January 24, 1997|By Elaine Tassy | Elaine Tassy,SUN STAFF
Jane Frances DeCosta was acquitted yesterday of all but one of five charges in the 1995 stabbing death of a Sheppard and Enoch Pratt Hospital counselor and received a suspended sentence.
The 16-year-old Timonium girl, accused of involvement in the slaying for which Benjamin Scott Garris has been convicted, was ordered to a locked mental health facility out of state for at least two years or until she no longer needs treatment.
Baltimore circuit Judge Barbara Kerr Howe also imposed a five-year sentence in DeCosta's conviction for being an accessory after the fact in the slaying, suspending all but the 15 months DeCosta has spent in jail since her arrest.
Howe ordered DeCosta not to use drugs, to submit to random urinalysis and to attend school while in treatment.
"Miss DeCosta is strongly in need of being in a residential treatment program," which is "truly the only hope there may be," Howe said.

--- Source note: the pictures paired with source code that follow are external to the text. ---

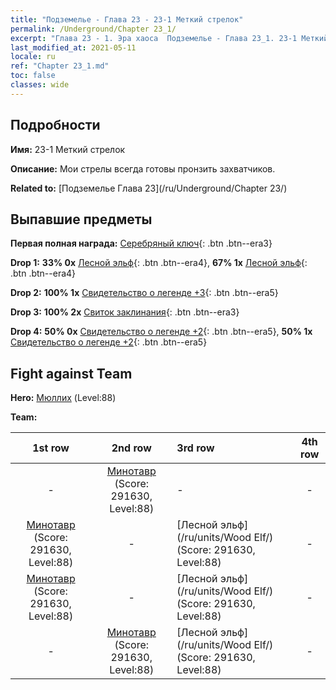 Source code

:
 ```yaml
---
title: "Подземелье - Глава 23 - 23-1 Меткий стрелок"
permalink: /Underground/Chapter 23_1/
excerpt: "Глава 23 - 1. Эра хаоса  Подземелье - Глава 23_1. 23-1 Меткий стрелок"
last_modified_at: 2021-05-11
locale: ru
ref: "Chapter 23_1.md"
toc: false
classes: wide
---
```


## Подробности

 **Имя:** 23-1 Меткий стрелок

 **Описание:** Мои стрелы всегда готовы пронзить захватчиков.

 **Related to:** [Подземелье Глава 23](/ru/Underground/Chapter 23/)

## Выпавшие предметы

 **Первая полная награда:** [Серебряный ключ](/ItemsRU/con_693/){: .btn .btn--era3}

 **Drop 1:** **33% 0x** [Лесной эльф](/ItemsRU/unt_201/){: .btn .btn--era4}, **67% 1x** [Лесной эльф](/ItemsRU/unt_201/){: .btn .btn--era4}

 **Drop 2:** **100% 1x** [Свидетельство о легенде +3](/ItemsRU/mat_88/){: .btn .btn--era5}

 **Drop 3:** **100% 2x** [Свиток заклинания](/ItemsRU/con_694/){: .btn .btn--era3}

 **Drop 4:** **50% 0x** [Свидетельство о легенде +2](/ItemsRU/mat_81/){: .btn .btn--era5}, **50% 1x** [Свидетельство о легенде +2](/ItemsRU/mat_81/){: .btn .btn--era5}


## Fight against Team
 **Hero:** [Мюллих](/ru/heroes/Mullich/) (Level:88)

 **Team:**


  | 1st row | 2nd row | 3rd row | 4th row |
  |:----:|:----:|:----|:----:|
  | - | [Минотавр](/ru/units/Minotaur/) (Score: 291630, Level:88)  | - | - |
  | [Минотавр](/ru/units/Minotaur/) (Score: 291630, Level:88)  | - | [Лесной эльф](/ru/units/Wood Elf/) (Score: 291630, Level:88)  | - |
  | [Минотавр](/ru/units/Minotaur/) (Score: 291630, Level:88)  | - | [Лесной эльф](/ru/units/Wood Elf/) (Score: 291630, Level:88)  | - |
  | - | [Минотавр](/ru/units/Minotaur/) (Score: 291630, Level:88)  | [Лесной эльф](/ru/units/Wood Elf/) (Score: 291630, Level:88)  | - |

Had she been convicted of the other four charges, DeCosta could have faced a life sentence on the charges of being an accessory before the fact of murder and a conspirator to commit murder, and 30 years on the accessory and conspiracy charges to commit arson.
The verdict, by a jury of six men and six women who deliberated for nine hours in the trial that began Jan. 14, was greeted with relief by DeCosta's family and by some members of the family of the victim, Sharon Edwards, 26, a North Baltimore single mother.
"My knees are wobbly," said a flushed, tearful Richard DeCosta. "Our daughter is going to get the help she needs. I'm really relieved she can have a chance now, that she can have a future."
Earl G. Edwards, 72, the victim's father, said, "I have no control over it, and I do know she needs medical treatment going to jail would do no good."
Rodney Edwards, 31, the victim's brother, said, "I believe she had enough to shake her up" while she was in jail. "I have mercy."
DeCosta was on trial for her alleged role in the Oct. 8, 1995, slaying of Edwards, who was working her first overnight shift at the Towson mental hospital where Garris was living in a halfway house. Garris and DeCosta were students at the Forbush School on hospital grounds.
Garris stabbed Edwards 26 times and set fire to the halfway house, then escaped to Virginia Beach, Va., with DeCosta. He is serving a life sentence without the possibility of parole.
DeCosta confessed to police she knew about the slaying plan a month ahead of time and that she supplied the hunting knife Garris used in the stabbing and a container of gasoline to help ignite the fire.
During the trial, defense attorney M. Cristina Gutierrez sought to prove that DeCosta's statement was not given voluntarily, and that her mental problems and Garris' constant talk of death and burning kept her from believing Garris when he told her he had killed Edwards. She also argued that the confession was made up because DeCosta preferred jail to being in a locked treatment facility. DeCosta, a runaway who suffers from depression and attention deficit disorder, had been placed in such facilities about 20 times by the time she was 15.
Baltimore County Assistant State's Attorney S. Ann Brobst said Wednesday in her closing argument that the confession was too detailed to be fabricated and ridiculed DeCosta's claim not to know about the plan.
Jurors began deliberating Wednesday afternoon. After the verdict was read about 3: 30 p.m. yesterday in a hushed, packed courtroom, DeCosta -- who had been withdrawn through most of the trial -- smiled.
"Jane said it felt like 500 pounds were lifted from her shoulders," Gutierrez said outside the courthouse.
Because Maryland has no appropriate treatment facilities, DeCosta will be sent to a treatment center in the southeast part of the country and her care will be paid for by the state, Gutierrez said.
Gutierrez said DeCosta probably will be moved from jail to a treatment facility within two weeks. DeCosta has been in isolation under suicide watch at the Baltimore County Detention Center and has tried to kill herself there by overdosing on pills, depriving herself of food and in "a cutting incident," Gutierrez said.
Gutierrez said she suspected that the jurors, who declined to comment yesterday, rejected DeCosta's confession and were left without enough evidence to convict her on the more serious charges.
"I can't be disappointed," said Brobst, the prosecutor. "It's not like they dismissed the evidence. We certainly did our best. We didn't, in my opinion, make any mistakes or leave anything uncovered."